▶ _Your instructions_:
Pull every line containing "unlock" from the data.

[Excerpts from a dataset]
--

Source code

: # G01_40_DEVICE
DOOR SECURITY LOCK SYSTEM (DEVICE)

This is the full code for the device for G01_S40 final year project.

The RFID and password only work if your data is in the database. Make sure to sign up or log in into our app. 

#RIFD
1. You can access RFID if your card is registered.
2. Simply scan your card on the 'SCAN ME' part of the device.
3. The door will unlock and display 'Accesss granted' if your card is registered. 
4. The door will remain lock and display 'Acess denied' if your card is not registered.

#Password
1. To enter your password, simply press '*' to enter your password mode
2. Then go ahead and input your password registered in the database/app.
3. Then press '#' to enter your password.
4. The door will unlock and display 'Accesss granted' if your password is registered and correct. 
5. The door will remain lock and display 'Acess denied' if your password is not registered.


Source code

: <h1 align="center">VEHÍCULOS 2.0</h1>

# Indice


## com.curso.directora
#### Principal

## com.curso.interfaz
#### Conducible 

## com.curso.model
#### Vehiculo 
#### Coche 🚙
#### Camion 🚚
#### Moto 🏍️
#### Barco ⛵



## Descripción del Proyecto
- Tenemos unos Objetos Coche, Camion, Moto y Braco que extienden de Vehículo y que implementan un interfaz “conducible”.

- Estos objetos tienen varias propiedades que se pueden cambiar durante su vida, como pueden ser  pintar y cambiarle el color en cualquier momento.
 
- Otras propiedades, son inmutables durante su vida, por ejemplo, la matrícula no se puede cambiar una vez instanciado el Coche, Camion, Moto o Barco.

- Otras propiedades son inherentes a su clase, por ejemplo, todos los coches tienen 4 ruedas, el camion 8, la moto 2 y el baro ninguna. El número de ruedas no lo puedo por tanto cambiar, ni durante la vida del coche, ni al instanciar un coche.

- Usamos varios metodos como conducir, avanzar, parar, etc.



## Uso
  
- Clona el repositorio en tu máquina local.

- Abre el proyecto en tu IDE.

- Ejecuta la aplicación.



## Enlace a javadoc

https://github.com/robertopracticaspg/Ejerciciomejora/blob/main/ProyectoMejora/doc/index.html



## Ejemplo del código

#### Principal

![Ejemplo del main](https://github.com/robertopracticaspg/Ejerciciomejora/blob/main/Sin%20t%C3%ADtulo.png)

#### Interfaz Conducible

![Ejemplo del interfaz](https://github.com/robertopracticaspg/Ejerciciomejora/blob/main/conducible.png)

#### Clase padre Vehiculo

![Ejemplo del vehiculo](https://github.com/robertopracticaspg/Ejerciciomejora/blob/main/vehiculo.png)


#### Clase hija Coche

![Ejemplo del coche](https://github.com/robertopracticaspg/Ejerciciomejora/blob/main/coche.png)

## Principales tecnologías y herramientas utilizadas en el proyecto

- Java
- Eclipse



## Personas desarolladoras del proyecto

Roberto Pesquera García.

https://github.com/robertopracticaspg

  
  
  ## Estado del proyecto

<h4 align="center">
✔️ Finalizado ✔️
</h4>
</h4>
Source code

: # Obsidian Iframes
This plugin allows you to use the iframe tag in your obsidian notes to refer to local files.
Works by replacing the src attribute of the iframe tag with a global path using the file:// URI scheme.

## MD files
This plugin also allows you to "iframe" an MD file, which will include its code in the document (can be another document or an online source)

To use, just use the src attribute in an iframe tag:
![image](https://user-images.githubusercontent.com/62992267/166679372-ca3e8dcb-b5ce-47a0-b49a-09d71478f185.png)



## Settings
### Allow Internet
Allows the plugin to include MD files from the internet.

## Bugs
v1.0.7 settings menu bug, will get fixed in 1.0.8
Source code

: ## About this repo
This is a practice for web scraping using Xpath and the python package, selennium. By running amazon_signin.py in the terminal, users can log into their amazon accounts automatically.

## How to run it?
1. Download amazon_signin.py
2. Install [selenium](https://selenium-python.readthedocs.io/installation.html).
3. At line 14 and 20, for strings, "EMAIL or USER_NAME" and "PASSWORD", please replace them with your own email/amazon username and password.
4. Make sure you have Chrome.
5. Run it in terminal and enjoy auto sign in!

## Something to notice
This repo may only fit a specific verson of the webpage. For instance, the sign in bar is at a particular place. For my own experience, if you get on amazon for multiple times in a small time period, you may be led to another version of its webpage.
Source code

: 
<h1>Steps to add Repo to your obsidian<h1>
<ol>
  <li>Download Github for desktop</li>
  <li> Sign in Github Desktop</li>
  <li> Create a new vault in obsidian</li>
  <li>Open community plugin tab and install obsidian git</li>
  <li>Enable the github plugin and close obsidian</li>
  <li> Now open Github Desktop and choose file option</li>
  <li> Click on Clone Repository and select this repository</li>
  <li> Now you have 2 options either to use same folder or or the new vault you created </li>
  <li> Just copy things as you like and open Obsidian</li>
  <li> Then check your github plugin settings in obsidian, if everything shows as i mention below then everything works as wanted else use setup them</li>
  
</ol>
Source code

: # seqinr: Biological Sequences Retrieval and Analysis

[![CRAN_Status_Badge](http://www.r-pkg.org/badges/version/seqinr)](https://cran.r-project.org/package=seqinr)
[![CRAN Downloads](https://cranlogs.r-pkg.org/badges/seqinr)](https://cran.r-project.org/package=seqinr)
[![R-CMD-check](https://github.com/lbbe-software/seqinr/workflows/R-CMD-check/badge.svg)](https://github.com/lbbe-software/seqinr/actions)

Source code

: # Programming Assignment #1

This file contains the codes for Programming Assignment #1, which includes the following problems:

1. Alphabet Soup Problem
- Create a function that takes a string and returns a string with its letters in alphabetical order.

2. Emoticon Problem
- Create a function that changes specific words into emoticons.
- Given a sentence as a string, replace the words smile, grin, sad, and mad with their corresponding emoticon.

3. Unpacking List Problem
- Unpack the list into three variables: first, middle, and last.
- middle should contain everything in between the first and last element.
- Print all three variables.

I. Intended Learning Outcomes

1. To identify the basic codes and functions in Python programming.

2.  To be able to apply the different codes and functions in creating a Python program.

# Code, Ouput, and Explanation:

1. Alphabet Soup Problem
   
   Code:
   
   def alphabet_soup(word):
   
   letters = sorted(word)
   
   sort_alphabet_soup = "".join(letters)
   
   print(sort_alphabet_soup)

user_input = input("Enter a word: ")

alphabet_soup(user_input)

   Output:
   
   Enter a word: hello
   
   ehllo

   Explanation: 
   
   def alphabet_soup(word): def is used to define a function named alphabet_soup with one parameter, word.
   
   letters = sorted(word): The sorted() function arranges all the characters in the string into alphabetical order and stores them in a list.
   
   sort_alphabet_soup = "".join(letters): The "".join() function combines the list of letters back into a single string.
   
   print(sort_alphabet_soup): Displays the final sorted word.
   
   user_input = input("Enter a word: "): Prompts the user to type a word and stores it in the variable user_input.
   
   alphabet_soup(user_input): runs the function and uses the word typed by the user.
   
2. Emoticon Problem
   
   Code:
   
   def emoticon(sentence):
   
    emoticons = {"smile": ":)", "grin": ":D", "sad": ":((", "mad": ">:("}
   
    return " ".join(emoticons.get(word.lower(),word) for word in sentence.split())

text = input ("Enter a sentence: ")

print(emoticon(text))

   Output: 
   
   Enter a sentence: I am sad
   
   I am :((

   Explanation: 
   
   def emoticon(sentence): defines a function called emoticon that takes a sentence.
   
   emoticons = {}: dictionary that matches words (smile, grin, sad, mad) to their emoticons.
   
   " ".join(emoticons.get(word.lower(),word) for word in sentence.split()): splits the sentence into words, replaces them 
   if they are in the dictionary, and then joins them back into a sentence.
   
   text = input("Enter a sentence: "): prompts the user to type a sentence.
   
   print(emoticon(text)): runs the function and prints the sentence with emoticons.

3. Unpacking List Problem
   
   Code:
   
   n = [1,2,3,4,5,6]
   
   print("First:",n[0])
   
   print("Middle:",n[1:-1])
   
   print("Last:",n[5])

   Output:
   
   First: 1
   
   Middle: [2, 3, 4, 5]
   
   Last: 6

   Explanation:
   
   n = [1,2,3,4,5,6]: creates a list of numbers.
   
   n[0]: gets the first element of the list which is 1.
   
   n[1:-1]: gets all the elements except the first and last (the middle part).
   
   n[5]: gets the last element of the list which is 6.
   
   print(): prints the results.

--

▶ _Result for this exercise_:
3. The door will unlock and display 'Accesss granted' if your card is registered. 
4. The door will unlock and display 'Accesss granted' if your password is registered and correct. 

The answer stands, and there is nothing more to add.